● Material supplied

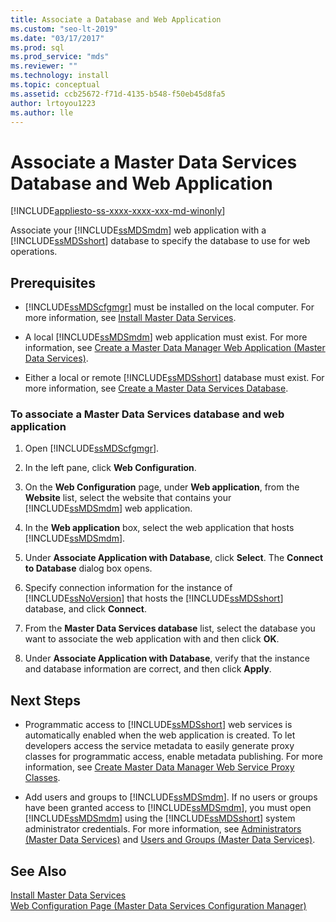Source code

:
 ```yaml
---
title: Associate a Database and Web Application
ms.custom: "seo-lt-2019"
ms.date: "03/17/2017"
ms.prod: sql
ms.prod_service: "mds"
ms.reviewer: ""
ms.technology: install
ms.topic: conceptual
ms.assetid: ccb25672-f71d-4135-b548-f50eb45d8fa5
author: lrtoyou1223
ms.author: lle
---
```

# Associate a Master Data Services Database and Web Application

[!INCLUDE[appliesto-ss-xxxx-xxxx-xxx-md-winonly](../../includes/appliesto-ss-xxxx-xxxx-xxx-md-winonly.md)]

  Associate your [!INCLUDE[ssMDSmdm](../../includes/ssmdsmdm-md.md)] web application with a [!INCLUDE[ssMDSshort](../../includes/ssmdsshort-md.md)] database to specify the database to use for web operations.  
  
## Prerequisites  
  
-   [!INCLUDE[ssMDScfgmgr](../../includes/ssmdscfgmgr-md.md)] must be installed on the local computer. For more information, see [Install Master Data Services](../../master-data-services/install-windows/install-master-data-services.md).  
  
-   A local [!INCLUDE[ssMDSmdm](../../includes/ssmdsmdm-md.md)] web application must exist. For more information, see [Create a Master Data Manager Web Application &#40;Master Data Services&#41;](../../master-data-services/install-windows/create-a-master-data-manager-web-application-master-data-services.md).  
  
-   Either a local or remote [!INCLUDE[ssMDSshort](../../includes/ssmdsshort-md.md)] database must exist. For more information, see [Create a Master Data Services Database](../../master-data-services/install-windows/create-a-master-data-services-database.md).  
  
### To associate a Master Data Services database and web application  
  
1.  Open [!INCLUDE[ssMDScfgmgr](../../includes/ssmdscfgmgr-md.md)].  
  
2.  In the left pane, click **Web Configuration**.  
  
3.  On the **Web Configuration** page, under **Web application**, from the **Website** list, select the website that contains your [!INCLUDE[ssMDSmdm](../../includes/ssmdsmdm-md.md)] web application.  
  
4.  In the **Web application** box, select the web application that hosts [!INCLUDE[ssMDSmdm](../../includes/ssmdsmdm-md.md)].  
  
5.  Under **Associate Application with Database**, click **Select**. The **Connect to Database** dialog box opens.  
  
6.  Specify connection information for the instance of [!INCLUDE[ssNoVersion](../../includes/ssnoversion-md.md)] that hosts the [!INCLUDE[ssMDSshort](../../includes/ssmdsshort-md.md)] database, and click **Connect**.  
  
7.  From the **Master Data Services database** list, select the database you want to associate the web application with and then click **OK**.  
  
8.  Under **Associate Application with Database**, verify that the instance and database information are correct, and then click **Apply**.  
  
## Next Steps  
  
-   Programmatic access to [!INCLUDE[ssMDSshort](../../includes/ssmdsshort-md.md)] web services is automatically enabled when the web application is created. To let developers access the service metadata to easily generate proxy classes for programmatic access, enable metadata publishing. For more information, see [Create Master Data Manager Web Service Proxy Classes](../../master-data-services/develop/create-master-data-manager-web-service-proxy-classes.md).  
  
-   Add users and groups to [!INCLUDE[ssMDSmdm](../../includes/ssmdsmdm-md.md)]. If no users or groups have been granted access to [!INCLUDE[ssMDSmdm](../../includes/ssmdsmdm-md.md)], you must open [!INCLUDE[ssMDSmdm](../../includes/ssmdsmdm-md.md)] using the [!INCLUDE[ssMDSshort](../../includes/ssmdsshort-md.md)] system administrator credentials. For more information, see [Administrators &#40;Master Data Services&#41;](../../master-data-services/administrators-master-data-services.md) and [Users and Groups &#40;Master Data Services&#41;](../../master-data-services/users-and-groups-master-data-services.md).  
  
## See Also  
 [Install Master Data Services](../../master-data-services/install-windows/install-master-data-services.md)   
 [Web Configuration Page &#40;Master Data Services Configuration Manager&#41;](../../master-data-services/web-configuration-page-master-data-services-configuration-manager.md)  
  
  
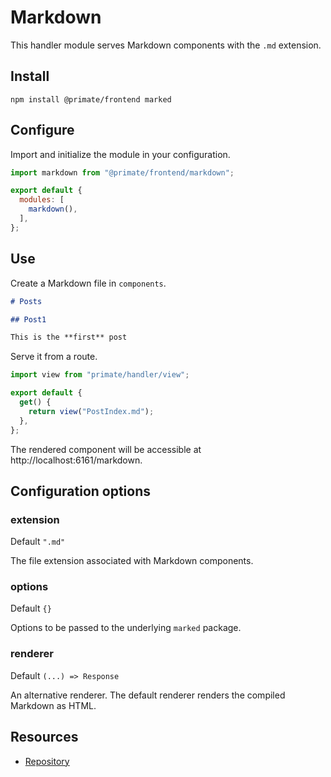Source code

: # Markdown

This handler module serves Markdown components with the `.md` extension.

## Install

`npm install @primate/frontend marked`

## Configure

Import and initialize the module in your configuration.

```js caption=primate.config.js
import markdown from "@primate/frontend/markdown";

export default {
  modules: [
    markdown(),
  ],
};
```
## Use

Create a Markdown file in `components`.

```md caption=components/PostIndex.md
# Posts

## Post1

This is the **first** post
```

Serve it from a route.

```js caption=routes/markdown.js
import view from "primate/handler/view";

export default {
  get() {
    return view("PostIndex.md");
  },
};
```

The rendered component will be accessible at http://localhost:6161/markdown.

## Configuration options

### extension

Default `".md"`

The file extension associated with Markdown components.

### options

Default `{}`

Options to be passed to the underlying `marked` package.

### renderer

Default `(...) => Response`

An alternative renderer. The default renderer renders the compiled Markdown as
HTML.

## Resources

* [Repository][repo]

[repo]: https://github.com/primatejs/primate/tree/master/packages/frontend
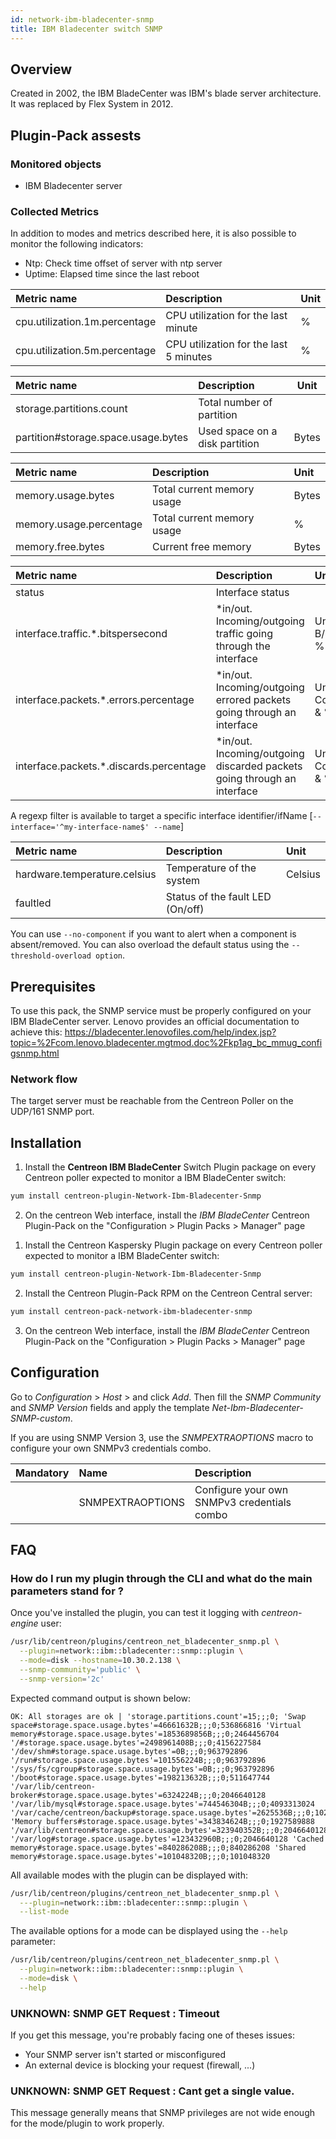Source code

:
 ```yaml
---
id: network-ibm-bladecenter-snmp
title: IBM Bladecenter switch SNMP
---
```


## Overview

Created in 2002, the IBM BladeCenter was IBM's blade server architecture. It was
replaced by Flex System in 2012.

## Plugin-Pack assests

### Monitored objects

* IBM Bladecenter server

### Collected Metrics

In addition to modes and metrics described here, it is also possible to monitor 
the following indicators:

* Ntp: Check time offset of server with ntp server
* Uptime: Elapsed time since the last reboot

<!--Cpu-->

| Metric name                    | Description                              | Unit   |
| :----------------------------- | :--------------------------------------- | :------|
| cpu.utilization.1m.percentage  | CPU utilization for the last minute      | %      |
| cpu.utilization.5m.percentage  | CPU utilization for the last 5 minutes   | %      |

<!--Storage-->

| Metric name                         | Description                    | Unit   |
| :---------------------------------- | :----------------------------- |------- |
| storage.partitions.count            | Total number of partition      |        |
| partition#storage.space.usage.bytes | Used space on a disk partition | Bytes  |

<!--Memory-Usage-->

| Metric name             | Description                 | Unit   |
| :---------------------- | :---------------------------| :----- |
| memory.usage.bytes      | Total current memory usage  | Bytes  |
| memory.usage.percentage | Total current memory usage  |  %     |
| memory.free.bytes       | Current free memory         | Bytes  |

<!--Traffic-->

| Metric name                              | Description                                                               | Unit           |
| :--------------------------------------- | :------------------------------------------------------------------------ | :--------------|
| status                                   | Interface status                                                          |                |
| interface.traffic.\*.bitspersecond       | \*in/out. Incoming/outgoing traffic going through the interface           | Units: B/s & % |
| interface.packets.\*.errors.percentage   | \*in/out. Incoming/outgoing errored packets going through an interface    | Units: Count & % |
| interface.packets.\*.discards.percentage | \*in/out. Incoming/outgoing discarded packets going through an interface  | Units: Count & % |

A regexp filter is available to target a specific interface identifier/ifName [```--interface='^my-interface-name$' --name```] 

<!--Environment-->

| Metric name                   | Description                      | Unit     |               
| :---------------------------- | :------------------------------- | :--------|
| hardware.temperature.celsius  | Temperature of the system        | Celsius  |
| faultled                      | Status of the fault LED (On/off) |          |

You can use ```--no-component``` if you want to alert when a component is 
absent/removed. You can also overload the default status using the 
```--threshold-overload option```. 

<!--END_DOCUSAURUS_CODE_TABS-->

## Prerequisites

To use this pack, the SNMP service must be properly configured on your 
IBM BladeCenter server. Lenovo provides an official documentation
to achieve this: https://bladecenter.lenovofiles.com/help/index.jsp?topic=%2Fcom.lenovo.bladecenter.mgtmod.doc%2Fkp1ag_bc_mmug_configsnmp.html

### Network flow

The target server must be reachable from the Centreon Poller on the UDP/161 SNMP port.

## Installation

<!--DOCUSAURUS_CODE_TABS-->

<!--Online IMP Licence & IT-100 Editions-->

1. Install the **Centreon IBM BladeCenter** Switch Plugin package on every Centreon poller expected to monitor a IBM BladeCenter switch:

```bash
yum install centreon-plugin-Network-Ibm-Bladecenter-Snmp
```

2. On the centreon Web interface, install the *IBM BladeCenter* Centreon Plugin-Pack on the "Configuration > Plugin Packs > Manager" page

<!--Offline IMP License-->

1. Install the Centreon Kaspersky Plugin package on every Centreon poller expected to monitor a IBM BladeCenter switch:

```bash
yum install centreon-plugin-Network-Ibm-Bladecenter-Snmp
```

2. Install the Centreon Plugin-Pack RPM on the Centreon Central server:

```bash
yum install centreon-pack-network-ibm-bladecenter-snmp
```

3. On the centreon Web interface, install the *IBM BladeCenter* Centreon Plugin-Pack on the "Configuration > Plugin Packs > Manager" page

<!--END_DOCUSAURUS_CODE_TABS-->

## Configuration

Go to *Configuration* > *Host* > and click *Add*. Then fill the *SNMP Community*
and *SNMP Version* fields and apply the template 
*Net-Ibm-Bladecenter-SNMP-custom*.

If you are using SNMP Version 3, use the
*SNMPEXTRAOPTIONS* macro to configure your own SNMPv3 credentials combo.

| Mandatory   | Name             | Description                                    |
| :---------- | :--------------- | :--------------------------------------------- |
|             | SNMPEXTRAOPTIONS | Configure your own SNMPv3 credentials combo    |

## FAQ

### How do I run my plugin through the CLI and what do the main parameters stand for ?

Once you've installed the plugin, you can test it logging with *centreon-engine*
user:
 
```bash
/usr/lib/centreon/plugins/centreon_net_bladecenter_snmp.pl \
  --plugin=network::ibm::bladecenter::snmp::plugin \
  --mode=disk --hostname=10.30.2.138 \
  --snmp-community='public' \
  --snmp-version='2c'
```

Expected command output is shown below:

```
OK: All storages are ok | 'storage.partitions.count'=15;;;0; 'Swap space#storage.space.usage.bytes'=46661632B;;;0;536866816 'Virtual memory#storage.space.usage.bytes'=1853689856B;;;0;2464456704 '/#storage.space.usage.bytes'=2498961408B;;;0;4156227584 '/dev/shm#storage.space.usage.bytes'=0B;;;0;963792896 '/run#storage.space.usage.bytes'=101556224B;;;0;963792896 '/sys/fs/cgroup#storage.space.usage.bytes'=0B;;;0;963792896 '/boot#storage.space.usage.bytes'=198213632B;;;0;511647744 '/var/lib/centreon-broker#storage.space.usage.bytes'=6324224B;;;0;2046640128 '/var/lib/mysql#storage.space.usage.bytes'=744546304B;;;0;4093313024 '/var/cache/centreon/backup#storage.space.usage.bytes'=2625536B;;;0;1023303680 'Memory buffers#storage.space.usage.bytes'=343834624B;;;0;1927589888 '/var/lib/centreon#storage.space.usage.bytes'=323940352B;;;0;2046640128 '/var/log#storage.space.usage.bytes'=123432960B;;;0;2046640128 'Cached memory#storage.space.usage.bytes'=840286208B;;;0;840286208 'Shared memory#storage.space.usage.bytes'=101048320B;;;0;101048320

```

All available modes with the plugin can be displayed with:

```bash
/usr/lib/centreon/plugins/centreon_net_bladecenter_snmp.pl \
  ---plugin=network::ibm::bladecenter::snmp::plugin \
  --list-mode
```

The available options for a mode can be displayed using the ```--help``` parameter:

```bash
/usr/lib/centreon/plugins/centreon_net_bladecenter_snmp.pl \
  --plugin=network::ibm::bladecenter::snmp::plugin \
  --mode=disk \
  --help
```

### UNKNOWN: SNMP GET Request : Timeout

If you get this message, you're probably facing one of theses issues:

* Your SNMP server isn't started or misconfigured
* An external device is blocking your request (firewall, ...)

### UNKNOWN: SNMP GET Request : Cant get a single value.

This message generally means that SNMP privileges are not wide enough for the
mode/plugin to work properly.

● Activity
In the listing above, each line with the word "switch" is to be copied out.

● Answer for the task
title: IBM Bladecenter switch SNMP
1. Install the **Centreon IBM BladeCenter** Switch Plugin package on every Centreon poller expected to monitor a IBM BladeCenter switch:
1. Install the Centreon Kaspersky Plugin package on every Centreon poller expected to monitor a IBM BladeCenter switch:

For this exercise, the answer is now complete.